Although we don't believe in timing the market or panicking over daily movements, we do like to keep an eye on market changes -- just in case they're material to our investing thesis.

Throughout the course of the day, financial headlines were upbeat as better-than-expected earnings came in from retailers including Home Depot (HD -0.60%), TJX, and Best Buy. The Dow Jones Industrial Average (^DJI -1.70%) looked primed to break its four-day losing streak,  but even as the S&P 500 and Nasdaq both finished well in the green, up 0.4% and 0.7%, respectively, the Dow still found a way to end down, closing with a loss of 8 points, or 0.05%.

Despite the end-of-session slide, today was overall a positive day for investors as the promising retail reports reversed a negative trend last week that had the market concerned about waning consumer demand. Oddly enough, Home Depot fell 1.2% in spite of its strong results. The home-improvement chain actually opened 3% higher as the company showed off a 17% increase in profits to $1.24 per share, $0.03 better than expectations. Revenue was up 9.5% to $22.5 billion, well ahead of estimates at $21.8 billion, while same-store sales jumped a whopping 10.7%. The retailer also lifted guidance, calling for a full-year increase in sales of 4.5% and EPS growth of near 20% to $3.60. Analysts had expected per-share profits of $3.64 for the year. Shares seemed to fall despite the strong quarter as investors fear the effects of the Fed's looming stimulus taper, and anticipation of it has already caused benchmark interest rates to climb to almost 3%. Rising rates will push up mortgage rates and discourage homebuying. It's also clear from Home Depot's guidance that it expects last quarter's torrid growth to ease.

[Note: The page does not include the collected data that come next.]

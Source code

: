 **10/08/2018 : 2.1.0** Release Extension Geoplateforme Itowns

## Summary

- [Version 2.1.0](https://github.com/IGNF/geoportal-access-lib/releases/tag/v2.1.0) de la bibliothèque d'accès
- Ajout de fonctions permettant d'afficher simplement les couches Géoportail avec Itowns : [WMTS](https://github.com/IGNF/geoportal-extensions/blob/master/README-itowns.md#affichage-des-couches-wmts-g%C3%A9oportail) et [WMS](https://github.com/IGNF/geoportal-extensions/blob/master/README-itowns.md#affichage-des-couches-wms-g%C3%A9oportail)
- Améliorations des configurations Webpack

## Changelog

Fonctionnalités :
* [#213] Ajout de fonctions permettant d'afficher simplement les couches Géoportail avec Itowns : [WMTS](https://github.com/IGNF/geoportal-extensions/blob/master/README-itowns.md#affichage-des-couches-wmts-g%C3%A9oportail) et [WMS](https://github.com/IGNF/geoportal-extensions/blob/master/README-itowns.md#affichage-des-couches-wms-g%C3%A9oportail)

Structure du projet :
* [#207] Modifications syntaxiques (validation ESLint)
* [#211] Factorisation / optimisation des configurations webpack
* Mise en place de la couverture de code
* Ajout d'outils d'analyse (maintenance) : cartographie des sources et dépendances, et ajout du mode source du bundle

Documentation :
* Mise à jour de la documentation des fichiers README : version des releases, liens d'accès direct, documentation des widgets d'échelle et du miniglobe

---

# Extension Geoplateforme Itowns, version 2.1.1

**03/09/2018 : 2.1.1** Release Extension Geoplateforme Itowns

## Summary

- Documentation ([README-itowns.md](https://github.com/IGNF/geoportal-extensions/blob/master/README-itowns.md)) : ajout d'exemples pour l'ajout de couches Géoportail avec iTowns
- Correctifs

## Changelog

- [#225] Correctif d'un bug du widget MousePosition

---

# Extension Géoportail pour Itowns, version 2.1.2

Elsewhere on the Dow, Intel (INTC 0.65%) shares were up 1.1%, the blue chips' biggest gainer for the second day in a row after it got an upgrade from Piper Jaffray yesterday. Analyst Gus Richard bumped his rating from sell to neutral, saying he expects Intel to make a dent in the tablet processor market and that "PCs are not going away anytime soon" as Intel dominates the declining market. With the chip maker already seeing a considerable decline in profits as its core market disintegrates, I'm not sure that I'd consider an upgrade to neutral reason to celebrate.

UnitedHealth (UNH 1.23%) also moved up 1.1% despite no company-specific news out on the insurance giant. Ironically, today's jump came as reports showed that health insurance premiums have risen just 4% this year, the second straight decline after rates increased 9.5% in 2011 and 4.5% in 2012. That would seem to be bad news for UnitedHealth, which relies on the rising costs of health care to grow profits.  Shares of companies like UnitedHealth and Aetna have jumped by more than 800% since 2000 as health-care costs have disproportionately grown, but If sales are only increasing by 4% annually, stretching the bottom line will grow ever more difficult.